If you do not prefer “Box mounting”, the alternate recommendation would be “Cardboard frame mounting”. The benefits of the latter are two-fold: the aesthetic benefit, as well as the practical benefit of separating the artwork from the glass/plastic, decreasing the potential risk of condensation damage to the artwork. 

In addition, when mounting artworks, one must be sure that the frame is sealed on all four sides to prevent dust collection and oxidisation.

Aside from the actual frame type, the accessories are extremely important as well; for example,  in regards to the type of cardboard and framing glass or plastic. 

When choosing plastic or glass panels, you should consult a professional to ensure that the cover chosen is capable of filtering out 90% or more of incoming UV radiation. A cover with UV filtering capabilities will not look different from a normal frame, but has added benefits for the preservation of the artwork.
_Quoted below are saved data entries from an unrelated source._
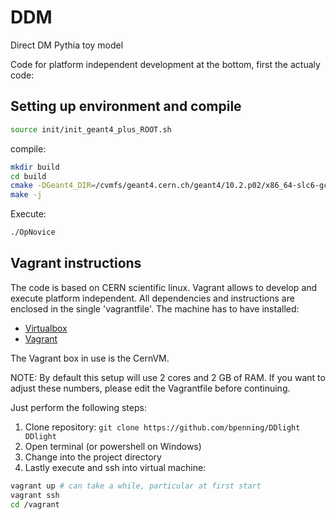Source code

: # DDM
Direct DM Pythia toy model

Code for platform independent development at the bottom, first the actualy code: 

## Setting up environment and compile

```bash
source init/init_geant4_plus_ROOT.sh
```

compile:

```bash
mkdir build
cd build
cmake -DGeant4_DIR=/cvmfs/geant4.cern.ch/geant4/10.2.p02/x86_64-slc6-gcc49-opt/lib64/  ../
make -j
```

Execute:
```bash
./OpNovice
```



## Vagrant instructions

The code is based on CERN scientific linux. Vagrant allows to develop and execute platform independent. All dependencies and
instructions are enclosed in the single 'vagrantfile'. The machine has to have installed:

* [Virtualbox](https://www.virtualbox.org/wiki/Downloads)
* [Vagrant](https://www.vagrantup.com/downloads.html)

The Vagrant box in use is the CernVM.

NOTE: By default this setup will use 2 cores and 2 GB of RAM. If you want to adjust these numbers, please edit the Vagrantfile before continuing.

Just perform the following steps:

1. Clone repository: ```git clone https://github.com/bpenning/DDlight DDlight```
2. Open terminal (or powershell on Windows)
3. Change into the project directory
4. Lastly execute and ssh into virtual machine:
```bash
vagrant up # can take a while, particular at first start
vagrant ssh
cd /vagrant
```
In fact, museums have specially made UV plastic frames that not only can protect from UV rays, but also reduce refraction and reflection, allowing for an optimal viewing experience from museum patrons. 

When choosing cardboard for “Cardboard frame mounting” methods, the best option is to choose acid-free cardboard, which has neutral or very weak alkaline properties. This prevents acid degradation, and will not affect the appearance of paper-based artwork.
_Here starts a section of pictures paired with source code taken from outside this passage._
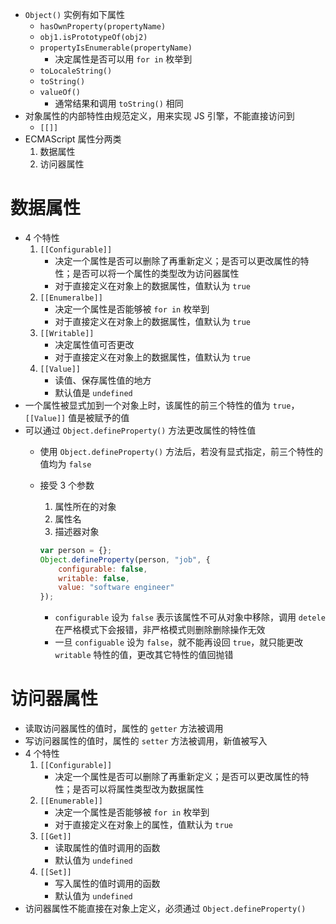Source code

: - `Object()` 实例有如下属性
    - `hasOwnProperty(propertyName)`
    - `obj1.isPrototypeOf(obj2)`
    - `propertyIsEnumerable(propertyName)`
        - 决定属性是否可以用 `for in` 枚举到
    - `toLocaleString()`
    - `toString()`
    - `valueOf()`
        - 通常结果和调用 `toString()` 相同
- 对象属性的内部特性由规范定义，用来实现 JS 引擎，不能直接访问到
    - `[[]]`
- ECMAScript 属性分两类
    1. 数据属性
    2. 访问器属性
# 数据属性
- 4 个特性
    1. `[[Configurable]]`
        - 决定一个属性是否可以删除了再重新定义；是否可以更改属性的特性；是否可以将一个属性的类型改为访问器属性
        - 对于直接定义在对象上的数据属性，值默认为 `true`
    2. `[[Enumeralbe]]`
        - 决定一个属性是否能够被 `for in` 枚举到
        - 对于直接定义在对象上的数据属性，值默认为 `true`
    3. `[[Writable]]`
        - 决定属性值可否更改
        - 对于直接定义在对象上的数据属性，值默认为 `true`
    4. `[[Value]]`
        - 读值、保存属性值的地方
        - 默认值是 `undefined`
- 一个属性被显式加到一个对象上时，该属性的前三个特性的值为 `true`，`[[Value]]` 值是被赋予的值
- 可以通过 `Object.defineProperty()` 方法更改属性的特性值
    - 使用 `Object.defineProperty()` 方法后，若没有显式指定，前三个特性的值均为 `false`
    - 接受 3 个参数
        1. 属性所在的对象
        2. 属性名
        3. 描述器对象
        
        ```javascript
        var person = {};
        Object.defineProperty(person, "job", {
            configurable: false,
            writable: false,
            value: "software engineer"
        });
        ```

        - `configurable` 设为 `false` 表示该属性不可从对象中移除，调用 `detele` 在严格模式下会报错，非严格模式则删除删除操作无效
        - 一旦 `configuable` 设为 `false`，就不能再设回 `true`，就只能更改 `writable` 特性的值，更改其它特性的值回抛错
# 访问器属性
- 读取访问器属性的值时，属性的 `getter` 方法被调用
- 写访问器属性的值时，属性的 `setter` 方法被调用，新值被写入
- 4 个特性
    1. `[[Configurable]]`    
        - 决定一个属性是否可以删除了再重新定义；是否可以更改属性的特性；是否可以将属性类型改为数据属性
    2. `[[Enumerable]]`
        - 决定一个属性是否能够被 `for in` 枚举到
        - 对于直接定义在对象上的属性，值默认为 `true`
    3. `[[Get]]`
        - 读取属性的值时调用的函数
        - 默认值为 `undefined`
    4. `[[Set]]`
        - 写入属性的值时调用的函数
        - 默认值为 `undefined`
- 访问器属性不能直接在对象上定义，必须通过 `Object.defineProperty()`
If your artwork is very valuable, every element of framing and mounting must be meticulously selected. For example, the acidity and alkalinity of the glue and cardboard, as well as the method with which the artwork is adhered to the grame can affect its value. This subject will be covered in the future. 

Painted Artworks:

As mentioned before, controlling the lighting, radiation, temperature, and humidity can reduce the rate at which the painting ages. Additionally, using different framing methods can protect the painting. However, another aspect of protection comes from the painting itself, which is to add a layer of protective varnish in order to strengthen the painting, lengthening its lifespan. With varnishing, protecting it with plastic or glass frames may not be necessary, as it may hinder the enjoyment of the painting. However, this is at the discretion of the individual as there are a few ways that paintings can be displayed. 

One method is to use the tray frame, an L shaped frame that ensures that the edges of the frame will not touch the painting, protecting all 4 sides. 

The traditional framing method uses a common frame and can be fitted with a plastic or glass  for additional protection. However, due to its typical wood composition, it can produce acidic by-products when interacting with its environment. Thus, it is recommended that paintings are kept at a distance from their frames in order to prevent deterioration. However, if the desired visual effect is for the edge of the painting to be in contact with the frame, one can consult a professional in framing to treat the edges of the frame with linen or specialised tape to ‘separate’ the frame and painting. 

Paintings must be stored in a humidity-free environment. If the painting is not dry, but is stored behind a glass / plastic panel, it is advised that the back is left open, so the painting can still be aerated. 

In conclusion, protecting artwork can be done in two main ways: adjusting its environment (including temperature, humidity, and lighting), as well as its framing and mounting.